Mapping for Primitives
The basic data types have the mappings shown below.
| IDL | Rust | Default value |
|---|---|---|
boolean | bool | false |
octet | u8 | 0 |
int8 | i8 | 0 |
uint8 | u8 | 0 |
int16 | i16 | 0 |
uint16 | u16 | 0 |
int32 | i32 | 0 |
uint32 | u32 | 0 |
int64 | i64 | 0 |
uint64 | u64 | 0 |
short | i16 | 0 |
long | i32 | 0 |
float | f32 | 0_f32 |
double | f64 | 0_f64 |
long double | f64 | 0_f64 |
char | char | '\x00' |
wchar | char | '\x00' |
char8 | char | '\x00' |
char16 | char | '\x00' |
All of the above types are primitive, built-in types.

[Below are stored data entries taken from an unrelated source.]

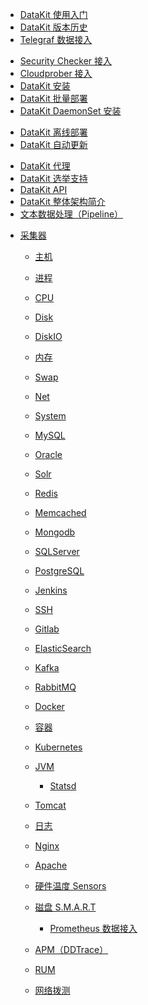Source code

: - [DataKit 使用入门](datakit-how-to)
- [DataKit 版本历史](changelog)
- [Telegraf 数据接入](telegraf)
<!-- - [Prometheus 数据接入](prometheus) -->
- [Security Checker 接入](sec-checker)
- [Cloudprober 接入](cloudprober)
- [DataKit 安装](datakit-install)
- [DataKit 批量部署](datakit-batch-deploy)
- [DataKit DaemonSet 安装](datakit-daemonset-deploy)
<!-- - [DataKit Docker 安装](datakit-docker-install) -->
- [DataKit 离线部署](datakit-offline-install)
- [DataKit 自动更新](datakit-update-crontab)
<!-- - [Datakit 公网部署](datakit-on-public) -->
- [DataKit 代理](proxy)
- [DataKit 选举支持](election)
- [DataKit API](apis)
- [DataKit 整体架构简介](datakit-arch)
- [文本数据处理（Pipeline）](pipeline)
<!-- - [DataKit 支持的数据类型](datatypes) -->
<!-- - [DataWay](dataway) -->
- [采集器]()

  - [主机](hostobject)
  - [进程](host_processes)
  - [CPU](cpu)
  - [Disk](disk)
  - [DiskIO](diskio)
  - [内存](mem)
  - [Swap](swap)
  - [Net](net)
  - [System](system)

  - [MySQL](mysql)
  - [Oracle](oracle)
  - [Solr](solr)

  - [Redis](redis)
  - [Memcached](memcached)
  - [Mongodb](mongodb)
  - [SQLServer](sqlserver)
  - [PostgreSQL](postgresql)

  - [Jenkins](jenkins)
  - [SSH](ssh)
  - [Gitlab](gitlab)

  - [ElasticSearch](elasticsearch)
  - [Kafka](kafka)
  - [RabbitMQ](rabbitmq)

  - [Docker](docker)
  - [容器](container)
  - [Kubernetes](kubernetes)

  - [JVM](jvm)
	- [Statsd](statsd)
  - [Tomcat](tomcat)
  - [日志](logging)
  - [Nginx](nginx)
  - [Apache](apache)

  - [硬件温度 Sensors](sensors)
  - [磁盘 S.M.A.R.T](smart)

	- [Prometheus 数据接入](prom)

  - [APM（DDTrace）](ddtrace)
  - [RUM](rum)
  - [网络拨测](dialtesting)
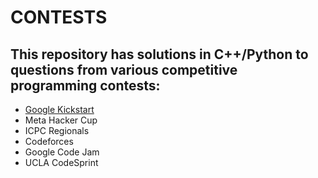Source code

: # CONTESTS
## This repository has solutions in C++/Python to questions from various competitive programming contests:
 - [Google Kickstart](https://github.com/sashankshukla/CONTESTS/Kickstart)
 - Meta Hacker Cup
 - ICPC Regionals
 - Codeforces
 - Google Code Jam
 - UCLA CodeSprint
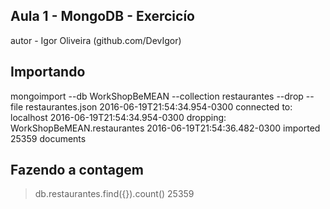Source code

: ## Aula 1 - MongoDB - Exercicío
autor - Igor Oliveira (github.com/DevIgor)

## Importando 
mongoimport --db WorkShopBeMEAN --collection restaurantes --drop --file restaurantes.json 
2016-06-19T21:54:34.954-0300	connected to: localhost
2016-06-19T21:54:34.954-0300	dropping: WorkShopBeMEAN.restaurantes
2016-06-19T21:54:36.482-0300	imported 25359 documents

## Fazendo a contagem
> db.restaurantes.find({}).count()
25359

Rust chars are
guaranteed to be valid UTF-8 characters.
Limitations
Long Double
The IDL long double type is mapped to f64 in Rust, which is the same as
double. Rust does not have not yet have native support for 80-bit or 128-bit
floating point types in the standard library. This means that long double
values may lose precision when used in Rust code. If higher precision is
required, an implementation may provide a custom implementation of an
f128-equivalent type.
There is an open RFC for
adding support for an f128 type, but it is not yet stabilized.